Se terminó la botella y entumecido por el alcohol comenzó a dormir, de pronto tocaron a la puerta, le pareció muy extraño, pues pasaba ya de media noche, caminó un poco tambaleante hacia la entrada y abrió la puerta sin preguntar quién era.

La borrachera se le bajó en dos segundos. Frente a él se encontraba un tipo grande, de ojos color ladrillo y con una cicatriz en la mitad de la cara, era Vicente, estaban mudos, así permanecieron por poco más de un cuarto de hora, solamente observándose uno al otro, parecía que estaba frente al espejo pero no era así, pues aquel tipo transpiraba vida. Juan, después de repasar muchos pensamientos y regresar una y otra vez a la realidad, le dijo: —Perdóname por matarte, era necesario—. Vicente, asintió y colocó una de sus manos sobre el hombro del pálido escritor —te entiendo, vamos a sentarnos que yo también estoy confundido—. Se acomodaron en la sala, Juan, le destapó una cerveza y abrió otra para él. Miraba su cuello marcado por la soga, amoratado, pero fuera de eso no encontraba ningún otro signo de muerte, lo que estaba frente él era una persona en todo su esplendor, respirando, con las mejillas resplandecientes y rosadas. No era sencillo conversar, los dos tenían más palabras en la cabeza que en los labios.
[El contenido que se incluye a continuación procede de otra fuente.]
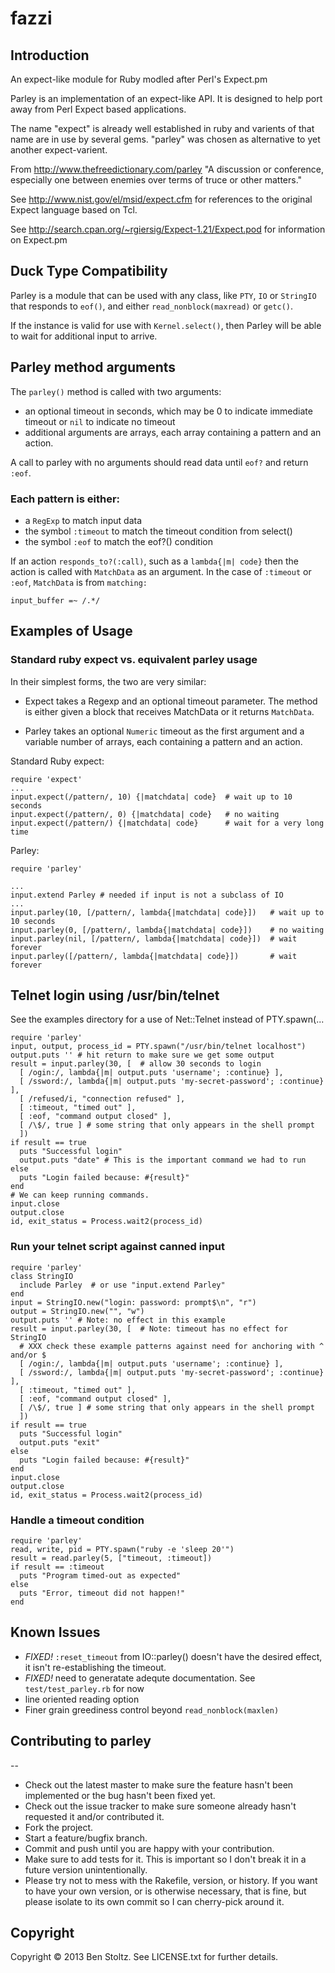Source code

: # fazzi

## Introduction

An expect-like module for Ruby modled after Perl's Expect.pm

Parley is an implementation of an expect-like API.  It is designed to
help port away from Perl Expect based applications.

The name "expect"
is already well established in ruby and varients of that name are in use by several gems.
"parley" was chosen as alternative to yet another expect-varient.

From http://www.thefreedictionary.com/parley "A discussion or conference, especially one between enemies over terms of truce or other matters."

See http://www.nist.gov/el/msid/expect.cfm for references to the original Expect language based on Tcl.

See http://search.cpan.org/~rgiersig/Expect-1.21/Expect.pod for information on Expect.pm

## Duck Type Compatibility

Parley is a module that can be used with any class, like `PTY`, `IO` or
`StringIO` that responds to `eof()`, and either `read_nonblock(maxread)`
or `getc()`.

If the instance is valid for use with `Kernel.select()`, then Parley will be able to wait
for additional input to arrive.

## Parley method arguments

The `parley()` method is called with two arguments:

* an optional timeout in seconds, which may be 0 to indicate immediate timeout or `nil` to indicate no timeout
* additional arguments are arrays, each array containing a pattern and an action.

A call to parley with no arguments should read data until `eof?` and return `:eof`.


### Each pattern is either:

* a `RegExp` to match input data
* the symbol `:timeout` to match the timeout condition from select()
* the symbol `:eof` to match the eof?() condition

If an action `responds_to?(:call)`, such as a `lambda{|m| code}`
then the action is called with `MatchData` as an argument.
In the case of `:timeout` or `:eof`, `MatchData` is from `matching:`

    input_buffer =~ /.*/

## Examples of Usage

### Standard ruby expect vs. equivalent parley usage

In their simplest forms, the two are very similar:

* Expect takes a Regexp and an optional timeout
parameter. The method is either given a block that receives MatchData or it returns `MatchData`.

* Parley takes an optional `Numeric` timeout as the first argument and a variable
number of arrays, each containing a pattern and an action.

Standard Ruby expect:

    require 'expect'
    ...
    input.expect(/pattern/, 10) {|matchdata| code}  # wait up to 10 seconds
    input.expect(/pattern/, 0) {|matchdata| code}   # no waiting
    input.expect(/pattern/) {|matchdata| code}      # wait for a very long time

Parley:

    require 'parley'

    ...
    input.extend Parley # needed if input is not a subclass of IO
    ...
    input.parley(10, [/pattern/, lambda{|matchdata| code}])   # wait up to 10 seconds
    input.parley(0, [/pattern/, lambda{|matchdata| code}])    # no waiting
    input.parley(nil, [/pattern/, lambda{|matchdata| code}])  # wait forever
    input.parley([/pattern/, lambda{|matchdata| code}])       # wait forever

## Telnet login using /usr/bin/telnet
See the examples directory for a use of Net::Telnet instead of PTY.spawn(...

    require 'parley'
    input, output, process_id = PTY.spawn("/usr/bin/telnet localhost")
    output.puts '' # hit return to make sure we get some output
    result = input.parley(30, [  # allow 30 seconds to login
      [ /ogin:/, lambda{|m| output.puts 'username'; :continue} ],
      [ /ssword:/, lambda{|m| output.puts 'my-secret-password'; :continue} ],
      [ /refused/i, "connection refused" ],
      [ :timeout, "timed out" ],
      [ :eof, "command output closed" ],
      [ /\$/, true ] # some string that only appears in the shell prompt
      ])
    if result == true
      puts "Successful login"
      output.puts "date" # This is the important command we had to run
    else
      puts "Login failed because: #{result}"
    end
    # We can keep running commands.
    input.close
    output.close
    id, exit_status = Process.wait2(process_id)

### Run your telnet script against canned input

    require 'parley'
    class StringIO
      include Parley  # or use "input.extend Parley"
    end
    input = StringIO.new("login: password: prompt$\n", "r")
    output = StringIO.new("", "w")
    output.puts '' # Note: no effect in this example
    result = input.parley(30, [  # Note: timeout has no effect for StringIO
      # XXX check these example patterns against need for anchoring with ^ and/or $
      [ /ogin:/, lambda{|m| output.puts 'username'; :continue} ],
      [ /ssword:/, lambda{|m| output.puts 'my-secret-password'; :continue} ],
      [ :timeout, "timed out" ],
      [ :eof, "command output closed" ],
      [ /\$/, true ] # some string that only appears in the shell prompt
      ])
    if result == true
      puts "Successful login"
      output.puts "exit"
    else
      puts "Login failed because: #{result}"
    end
    input.close
    output.close
    id, exit_status = Process.wait2(process_id)

### Handle a timeout condition

    require 'parley'
    read, write, pid = PTY.spawn("ruby -e 'sleep 20'")
    result = read.parley(5, ["timeout, :timeout])
    if result == :timeout
      puts "Program timed-out as expected"
    else
      puts "Error, timeout did not happen!"
    end

## Known Issues

* *FIXED!* `:reset_timeout` from IO::parley() doesn't have the desired effect, it isn't re-establishing the timeout.
* *FIXED!* need to generatate adequte documentation. See `test/test_parley.rb` for now
* line oriented reading option
* Finer grain greediness control beyond `read_nonblock(maxlen)`

## Contributing to parley
--

* Check out the latest master to make sure the feature hasn't been implemented or the bug hasn't been fixed yet.
* Check out the issue tracker to make sure someone already hasn't requested it and/or contributed it.
* Fork the project.
* Start a feature/bugfix branch.
* Commit and push until you are happy with your contribution.
* Make sure to add tests for it. This is important so I don't break it in a future version unintentionally.
* Please try not to mess with the Rakefile, version, or history. If you want to have your own version, or is otherwise necessary, that is fine, but please isolate to its own commit so I can cherry-pick around it.

## Copyright

Copyright &copy; 2013 Ben Stoltz.
See LICENSE.txt for further details.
Pasada una hora aproximadamente, se relajaron y volvieron a ser amigos como siempre, buscaban una explicación en conjunto.

A las seis de la mañana, el sueño los había invadido, por más extraordinaria que fuera su situación, el cuerpo necesitaba reposo, así que Juan le entregó una almohada y se fue a su cuarto.

Vicente no pudo dormir, no sabía qué hacer con él, pensaba en su futuro, ahora nuevamente las cargas de la vida le acompañaban.

Caminó por el departamento y empezó a mirar las fotografías, los cuadros, la pequeña colección de alebrijes junto a los libros.

Justo ahí un escalofrío le atravesó el cuerpo, concentrándose en las marcas de la soga. ¿Y si todos aquellos también estaban atrapados? Se mareó y regresó al sillón. Lo pensó una y otra vez, concluyendo que no, que lo que le había pasado era un milagro.

Luego, mirando los otros libros bajo la lámpara, encontró un baúl, dentro de él un álbum, al empezar a hojearlo una verdad se le presentó en forma de recortes de periódico. Los titulares decían: “Desaparece maestra de preescolar”, “ Encuentran muerta junto a las lanchas del puerto a joven maestra”, “Compañeros consternados, piden justicia”, “Más de un año sin culpable por la muerte de la maestra Laura López”. Seguido de ello, fotografías del cuerpo desnudo de la chica, de las cuerdas en sus muñecas, y la carta de despedida que iba dirigida a Juan.

Se le incendió la cabeza, le palpitaba con recuerdos, historias a pedazos. Caminó hacía la cocina sin titubeos, tomó un cuchillo grande, entró al cuarto de Juan y lo apuñaló hasta dejar de sentir ardor en el cuello.

Finalmente, regresó a la sala con una soga y colocó la silla.